## Work to be completed
Only one stretch of the records below is wanted: the lines from the one holding "[clothing product grader](clothing_product_grader.md)" through the one holding "[clothing quality inspector](clothing_quality_inspector.md)". Return it exactly, both ends included.
--- Information shown ---
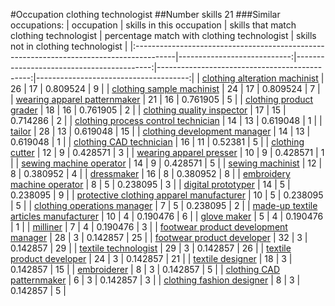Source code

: #Occupation clothing technologist
##Number skills 21
###Similar occupations:
| occupation                                                                              |   skills in this occupation |   skills that match clothing technologist |   percentage match with clothing technologist |   skills not in clothing technologist |
|:----------------------------------------------------------------------------------------|----------------------------:|------------------------------------------:|----------------------------------------------:|--------------------------------------:|
| [clothing alteration machinist](clothing_alteration_machinist.md)                       |                          26 |                                        17 |                                      0.809524 |                                     9 |
| [clothing sample machinist](clothing_sample_machinist.md)                               |                          24 |                                        17 |                                      0.809524 |                                     7 |
| [wearing apparel patternmaker](wearing_apparel_patternmaker.md)                         |                          21 |                                        16 |                                      0.761905 |                                     5 |
| [clothing product grader](clothing_product_grader.md)                                   |                          18 |                                        16 |                                      0.761905 |                                     2 |
| [clothing quality inspector](clothing_quality_inspector.md)                             |                          17 |                                        15 |                                      0.714286 |                                     2 |
| [clothing process control technician](clothing_process_control_technician.md)           |                          14 |                                        13 |                                      0.619048 |                                     1 |
| [tailor](tailor.md)                                                                     |                          28 |                                        13 |                                      0.619048 |                                    15 |
| [clothing development manager](clothing_development_manager.md)                         |                          14 |                                        13 |                                      0.619048 |                                     1 |
| [clothing CAD technician](clothing_CAD_technician.md)                                   |                          16 |                                        11 |                                      0.52381  |                                     5 |
| [clothing cutter](clothing_cutter.md)                                                   |                          12 |                                         9 |                                      0.428571 |                                     3 |
| [wearing apparel presser](wearing_apparel_presser.md)                                   |                          10 |                                         9 |                                      0.428571 |                                     1 |
| [sewing machine operator](sewing_machine_operator.md)                                   |                          14 |                                         9 |                                      0.428571 |                                     5 |
| [sewing machinist](sewing_machinist.md)                                                 |                          12 |                                         8 |                                      0.380952 |                                     4 |
| [dressmaker](dressmaker.md)                                                             |                          16 |                                         8 |                                      0.380952 |                                     8 |
| [embroidery machine operator](embroidery_machine_operator.md)                           |                           8 |                                         5 |                                      0.238095 |                                     3 |
| [digital prototyper](digital_prototyper.md)                                             |                          14 |                                         5 |                                      0.238095 |                                     9 |
| [protective clothing apparel manufacturer](protective_clothing_apparel_manufacturer.md) |                          10 |                                         5 |                                      0.238095 |                                     5 |
| [clothing operations manager](clothing_operations_manager.md)                           |                           7 |                                         5 |                                      0.238095 |                                     2 |
| [made-up textile articles manufacturer](made-up_textile_articles_manufacturer.md)       |                          10 |                                         4 |                                      0.190476 |                                     6 |
| [glove maker](glove_maker.md)                                                           |                           5 |                                         4 |                                      0.190476 |                                     1 |
| [milliner](milliner.md)                                                                 |                           7 |                                         4 |                                      0.190476 |                                     3 |
| [footwear product development manager](footwear_product_development_manager.md)         |                          28 |                                         3 |                                      0.142857 |                                    25 |
| [footwear product developer](footwear_product_developer.md)                             |                          32 |                                         3 |                                      0.142857 |                                    29 |
| [textile technologist](textile_technologist.md)                                         |                          29 |                                         3 |                                      0.142857 |                                    26 |
| [textile product developer](textile_product_developer.md)                               |                          24 |                                         3 |                                      0.142857 |                                    21 |
| [textile designer](textile_designer.md)                                                 |                          18 |                                         3 |                                      0.142857 |                                    15 |
| [embroiderer](embroiderer.md)                                                           |                           8 |                                         3 |                                      0.142857 |                                     5 |
| [clothing CAD patternmaker](clothing_CAD_patternmaker.md)                               |                           6 |                                         3 |                                      0.142857 |                                     3 |
| [clothing fashion designer](clothing_fashion_designer.md)                               |                           8 |                                         3 |                                      0.142857 |                                     5 |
---
## Solution to this problem
| [clothing product grader](clothing_product_grader.md)                                   |                          18 |                                        16 |                                      0.761905 |                                     2 |
| [clothing quality inspector](clothing_quality_inspector.md)                             |                          17 |                                        15 |                                      0.714286 |                                     2 |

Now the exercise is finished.